TASK TO COMPLETE: Identify each line below containing the string "panted" and copy it.

[Collected data]
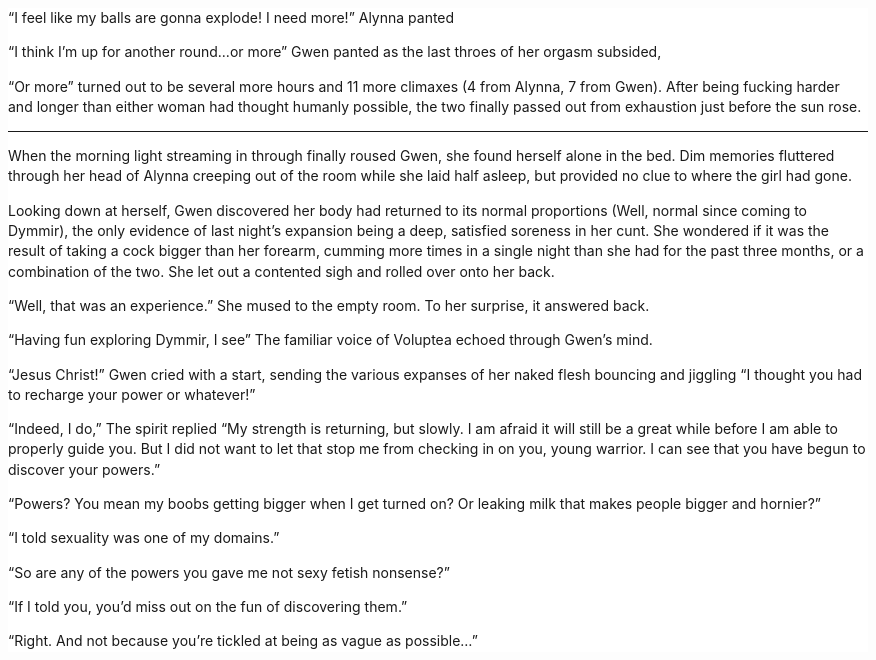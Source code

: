 

“I feel like my balls are gonna explode! I need more!” Alynna panted 



“I think I’m up for another round...or more” Gwen panted as the last throes of her orgasm subsided, 



“Or more” turned out to be several more hours and 11 more climaxes (4 from Alynna, 7 from Gwen). After being fucking harder and longer than either woman had thought humanly possible, the two finally passed out from exhaustion just before the sun rose.



----------------------------------------------------



When the morning light streaming in through finally roused Gwen, she found herself alone in the bed. Dim memories fluttered through her head of Alynna creeping out of the room while she laid half asleep, but provided no clue to where the girl had gone.



Looking down at herself, Gwen discovered her body had returned to its normal proportions (Well, normal since coming to Dymmir), the only evidence of last night’s expansion being a deep, satisfied soreness in her cunt.  She wondered if it was the result of taking a cock bigger than her forearm, cumming more times in a single night than she had for the past three months, or a combination of the two. She let out a contented sigh and rolled over onto her back.



“Well, that was an experience.” She mused to the empty room. To her surprise, it answered back.



“Having fun exploring Dymmir, I see” The familiar voice of Voluptea echoed through Gwen’s mind.



“Jesus Christ!” Gwen cried with a start, sending the various expanses of her naked flesh bouncing and jiggling “I thought you had to recharge your power or whatever!”



“Indeed, I do,” The spirit replied “My strength is returning, but slowly. I am afraid it will still be a great while before I am able to properly guide you. But I did not want to let that stop me from checking in on you, young warrior. I can see that you have begun to discover your powers.”



“Powers? You mean my boobs getting bigger when I get turned on? Or leaking milk that makes people bigger and hornier?”



“I told sexuality was one of my domains.”



“So are any of the powers you gave me not sexy fetish nonsense?”



“If I told you, you’d miss out on the fun of discovering them.”



“Right. And not because you’re tickled at being as vague as possible…”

ANSWER SECTION:
“I feel like my balls are gonna explode! I need more!” Alynna panted 
“I think I’m up for another round...or more” Gwen panted as the last throes of her orgasm subsided, 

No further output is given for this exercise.